Neural Solvers for Power Flow

Updated 21 January 2026

Neural solvers are ML models that map system controls to state variables using physics-based residual minimization to ensure AC feasibility.
They integrate techniques such as test-time adaptation and physics-informed loss functions to achieve significant speedups and error reductions.
These models enable flexible, modular integration in optimization workflows like Predict-then-Optimise for practical power system applications.

Neural solvers are machine learning-based surrogates, proxies, or approximations designed for solving or approximating solutions to power flow (PF) and optimal power flow (OPF) problems—tasks that underlie operational and planning analyses in electrical power systems. These neural surrogates, leveraging deep neural architectures such as graph neural networks (GNNs) or feedforward NNs, offer significant improvements in computational speed over classical iterative solvers. Recent developments focus on ensuring not only speed but also physical consistency, flexibility across tasks, and AC-feasibility by formulating and minimizing physics-based residuals rooted in power system laws (Stiasny et al., 14 Jan 2026, Dogoulis et al., 27 Nov 2025, Za'ter et al., 17 Oct 2025).
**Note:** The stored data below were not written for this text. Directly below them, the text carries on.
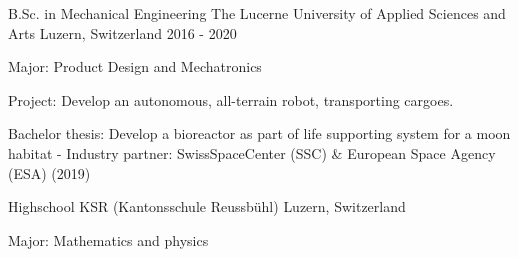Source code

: 

\begin{cventries}

\cventry
{B.Sc. in Mechanical Engineering} %
{The Lucerne University of Applied Sciences and Arts} %
{Luzern, Switzerland} %
{2016 - 2020} %
{
	\begin{cvitems} %
		\item {Major: Product Design and Mechatronics}
		\item {Project: Develop an autonomous, all-terrain robot, transporting cargoes.}
		\item {Bachelor thesis: Develop a bioreactor as part of life supporting system for a moon habitat - \newline Industry partner: \mbox{SwissSpaceCenter} (SSC) \& European Space Agency (ESA) (2019)}
	\end{cvitems}
}



  \cventry
    {Highschool} %
    {KSR (Kantonsschule Reussbühl)} %
    {Luzern, Switzerland} %
    {} %
    {
      \begin{cvitems} %
        \item {Major: Mathematics and physics}
      \end{cvitems}
    }

\end{cventries}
1. Mathematical Foundations of Neural Solvers

Neural solvers fundamentally address the mapping from system controls (e.g., power injections, setpoints) to state variables (e.g., bus voltages, angles) in a manner consistent with the underlying nonlinear and nonconvex AC power flow (PF) equations. The nodal power-balance equations for an $n$ -bus network with admittance matrix $Y_{ij}=G_{ij}+jB_{ij}$ are

$P_i(V,\theta) =\sum_{j=1}^n |V_i||V_j|\bigl(G_{ij}\cos(\theta_i-\theta_j)+B_{ij}\sin(\theta_i-\theta_j)\bigr),$

$Q_i(V,\theta) =\sum_{j=1}^n |V_i||V_j|\bigl(G_{ij}\sin(\theta_i-\theta_j)-B_{ij}\cos(\theta_i-\theta_j)\bigr),$

where $(V, \theta)$ are the voltage magnitudes and angles (Dogoulis et al., 27 Nov 2025, Stiasny et al., 14 Jan 2026).

The Residual Power Flow (RPF) formulation systematically encodes these constraints via residual vectors built from both Kirchhoff's Current Law (KCL) and Kirchhoff's Voltage Law (KVL). For state vector $v$ and controls $u$ , the KCL and KVL residuals are assembled as real vectors whose stacked form determines feasibility, i.e., a state-control pair $(v,u)$ is AC-feasible if and only if $r(v,u) = 0$ (Stiasny et al., 14 Jan 2026).

2. Residual-Based Learning and Surrogate Training

In neural solvers, the central training target is often a residual norm, typically

$\rho(v, u) := \frac{1}{2} \| r(v, u) \|_2^2,$

where $r(v, u)$ stacks all active/reactive power as well as KVL residuals, and minimization of $\rho$ under varying $u$ yields the "best effort" or slack-adjusted AC-feasible solution (Stiasny et al., 14 Jan 2026). This residual-centric perspective enables continuous feasibility quantification, bypassing discrete bus-type distinctions and supporting a more flexible, reusable modeling interface.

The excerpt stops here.